Recent work on behaviour recognition, semantic video search, crowd analysis, person re-identification has led to a spin-out Vision Semantics in 2007 which has attracted investment to a joint venture from a global market-leader in the banking sector. It has also benefited UK government services and industrial competitiveness.
Recent work (2007-2013) on self-learning visual context of crowded spaces, unsupervised video behaviour profiling, abnormal behaviour recognition, semantic video search/screening, distributed multi-camera behaviour correlation, and person re-identification over distributed large spaces has led to the formation of QMUL spin-out company Vision Semantics Limited (VSL) in 2007. VSL has developed market gap-filling semantic video analysis technologies and multi-camera tracking systems for watchlist re-identification in distributed urban environments.
The system has opened up opportunities to potentially improve existing industrial video analytics products used by a wide range of customers. VSL has also developed innovative technologies for automatic passenger management and real-time crowd density analysis for transport safety and crowd evacuation requirements.

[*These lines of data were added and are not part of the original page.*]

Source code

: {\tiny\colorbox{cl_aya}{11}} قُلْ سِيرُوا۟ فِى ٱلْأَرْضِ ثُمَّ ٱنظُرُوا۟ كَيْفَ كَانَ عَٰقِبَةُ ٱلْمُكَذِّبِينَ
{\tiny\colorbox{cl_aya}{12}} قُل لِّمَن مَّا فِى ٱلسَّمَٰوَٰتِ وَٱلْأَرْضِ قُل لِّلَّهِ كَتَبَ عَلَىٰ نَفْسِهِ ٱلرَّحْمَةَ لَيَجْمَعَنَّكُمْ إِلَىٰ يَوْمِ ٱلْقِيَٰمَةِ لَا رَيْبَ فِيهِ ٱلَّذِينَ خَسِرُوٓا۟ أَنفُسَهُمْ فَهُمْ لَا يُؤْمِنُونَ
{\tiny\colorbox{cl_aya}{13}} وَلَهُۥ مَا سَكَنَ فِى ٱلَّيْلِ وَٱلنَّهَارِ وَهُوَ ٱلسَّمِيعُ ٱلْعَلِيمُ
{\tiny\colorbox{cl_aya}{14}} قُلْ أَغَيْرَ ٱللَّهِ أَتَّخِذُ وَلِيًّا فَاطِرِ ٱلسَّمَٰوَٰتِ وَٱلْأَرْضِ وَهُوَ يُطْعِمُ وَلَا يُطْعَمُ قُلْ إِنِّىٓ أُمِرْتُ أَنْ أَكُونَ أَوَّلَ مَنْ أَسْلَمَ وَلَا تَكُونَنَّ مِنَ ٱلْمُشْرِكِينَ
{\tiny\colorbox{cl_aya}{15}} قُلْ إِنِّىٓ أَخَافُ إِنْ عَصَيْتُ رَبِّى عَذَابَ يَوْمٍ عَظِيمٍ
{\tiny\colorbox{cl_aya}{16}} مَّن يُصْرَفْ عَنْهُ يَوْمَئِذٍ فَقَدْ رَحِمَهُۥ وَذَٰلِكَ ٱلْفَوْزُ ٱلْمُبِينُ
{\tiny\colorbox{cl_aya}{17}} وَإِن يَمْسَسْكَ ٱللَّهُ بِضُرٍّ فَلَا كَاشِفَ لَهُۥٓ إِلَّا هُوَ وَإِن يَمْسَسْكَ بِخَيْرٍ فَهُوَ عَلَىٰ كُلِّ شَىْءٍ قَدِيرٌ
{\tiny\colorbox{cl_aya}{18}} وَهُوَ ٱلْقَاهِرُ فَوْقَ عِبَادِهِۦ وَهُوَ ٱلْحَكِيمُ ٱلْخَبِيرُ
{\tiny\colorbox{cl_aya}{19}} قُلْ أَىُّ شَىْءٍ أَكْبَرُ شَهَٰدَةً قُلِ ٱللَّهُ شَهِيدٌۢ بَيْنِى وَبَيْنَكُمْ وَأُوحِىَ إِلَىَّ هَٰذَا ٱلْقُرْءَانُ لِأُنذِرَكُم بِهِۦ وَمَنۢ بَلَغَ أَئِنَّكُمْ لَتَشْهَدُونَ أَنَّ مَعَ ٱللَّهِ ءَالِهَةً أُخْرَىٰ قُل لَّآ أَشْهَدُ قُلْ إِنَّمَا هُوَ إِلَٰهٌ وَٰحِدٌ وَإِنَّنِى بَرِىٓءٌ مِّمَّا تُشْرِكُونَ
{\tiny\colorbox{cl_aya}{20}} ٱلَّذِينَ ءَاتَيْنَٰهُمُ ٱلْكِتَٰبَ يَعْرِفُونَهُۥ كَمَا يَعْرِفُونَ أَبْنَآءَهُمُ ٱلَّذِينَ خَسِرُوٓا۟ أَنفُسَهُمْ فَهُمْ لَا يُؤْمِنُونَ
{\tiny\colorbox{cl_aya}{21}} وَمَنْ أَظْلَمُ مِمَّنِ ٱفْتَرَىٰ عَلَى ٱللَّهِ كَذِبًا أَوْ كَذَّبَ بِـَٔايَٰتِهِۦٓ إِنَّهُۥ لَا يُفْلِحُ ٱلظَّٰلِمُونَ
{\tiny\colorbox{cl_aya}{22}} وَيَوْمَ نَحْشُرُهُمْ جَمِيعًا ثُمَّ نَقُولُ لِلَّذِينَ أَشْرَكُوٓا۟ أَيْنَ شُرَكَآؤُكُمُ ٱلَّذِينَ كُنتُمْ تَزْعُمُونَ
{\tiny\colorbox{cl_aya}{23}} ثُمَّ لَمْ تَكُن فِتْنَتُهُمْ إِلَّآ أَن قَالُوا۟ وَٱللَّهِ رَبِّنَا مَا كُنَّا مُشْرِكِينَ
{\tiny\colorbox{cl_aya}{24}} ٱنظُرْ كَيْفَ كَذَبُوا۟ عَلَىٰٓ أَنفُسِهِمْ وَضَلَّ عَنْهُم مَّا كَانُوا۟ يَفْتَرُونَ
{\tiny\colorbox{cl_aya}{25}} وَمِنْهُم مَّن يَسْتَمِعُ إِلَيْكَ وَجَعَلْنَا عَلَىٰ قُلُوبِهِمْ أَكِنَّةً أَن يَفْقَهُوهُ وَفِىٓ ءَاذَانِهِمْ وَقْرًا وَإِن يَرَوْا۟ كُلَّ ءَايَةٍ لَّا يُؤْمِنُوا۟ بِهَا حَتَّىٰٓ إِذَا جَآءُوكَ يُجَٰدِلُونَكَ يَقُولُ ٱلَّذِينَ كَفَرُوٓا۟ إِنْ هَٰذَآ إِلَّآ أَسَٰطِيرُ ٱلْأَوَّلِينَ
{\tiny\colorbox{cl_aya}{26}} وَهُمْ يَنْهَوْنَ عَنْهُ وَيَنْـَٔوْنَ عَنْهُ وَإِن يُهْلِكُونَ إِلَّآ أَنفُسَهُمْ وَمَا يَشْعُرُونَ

Early work (1996-2006) on motion analysis, face detection, tracking and recognition was licensed to a start-up video analytics company Safehouse Technologies, who built a substantial computer vision technology product base with numerous patents granted and recognition within the industry. Safehouse established considerable inroads to the networked CCTV surveillance sector in North America, and Australasia.
QMUL's Computer Vision Lab has undertaken substantial research programmes in collaboration with DSTL, MOD SA/SD, the US Army Labs, Vision Semantics and Safehouse Technologies to develop robust and scalable mathematical models and computer algorithms for automatic detection, tracking and recognition of object behaviour patterns captured in distributed CCTV cameras from a distance in public spaces, solving a significant challenge on how to analyse and effectively filter massive amounts of public space video data to find “needles in haystacks” [1,6].
There has been an accelerated expansion of Closed-Circuit TeleVision (CCTV) camera systems in public spaces ranging from transport infrastructures, shopping centres, sports arenas to residential streets, serving as a tool for crime reduction and risk management. Current CCTV surveillance continues to be a repetitive, time-consuming manual task that is often reliant on a human operator to spot a momentary incident occurring on dozens of monitors concurrently. CCTV systems rely heavily on human operators to monitor activities and determine incidents, e.g. tracking a suspicious target from one camera to another in a large area of distributed space, or across disjoint views. However, there are inherent limitations to employing unsupervised human operators due to the lack of a priori knowledge for what to look for.
Consequently, most existing CCTV recordings are never replayed, or at best retrieved only after an incident had occurred. Very little if anything, is known about what exactly has been recorded. When a major incident occurs, the police have to review thousands of hours of video recordings to look for a single event that may only last a few seconds. Even if the precise image frames of interest are identified, the image data can often be of insufficient quality either for recognition or as evidence.
There is a massive demand from the commercial technology providers and end-users for activity- and behaviour-based semantic video content analysis to enable fully automated and highly selective screening and search of salient events and objects (e.g. a watchlist) in the colossal amount of video data generated from both infrastructure CCTV cameras and mobile devices. Currently there is no suitable solution on the market. Existing video analytics suffer from (a) crude signal thresholding, (b) hard-wired configuration requiring specialist setup per application domain; (c) rule-based detection systems inflexible and not scalable to different operational conditions; (d) unacceptable false alarm rates, poor usability for user control.
The Computer Vision Lab has endured to develop leading and innovative techniques for object tracking and re-identification, behaviour profiling and anomaly detection based semantic video search/auto-screening, scalable to large scale public space video data. Specifically, fundamental mathematical models and scalable computer algorithms have been developed for
This research has been led by Professor Shaogang Gong, founder and Chief Scientist of Vision Semantics since 2007, who also founded the QMUL Computer Vision Lab and has led the QMUL Computer Vision Group since 1993.
The research has been funded by 6 consecutive EPSRC/DTI grants between 1995-2011 including 2 successive MOD JGS grants between 2004-2011, with a further MOD grant from 2011 to 2015. The research has also been funded by three EU FP7 Security grants between 2008-2017, and a EU FP7 Transport grant between 2011-2014.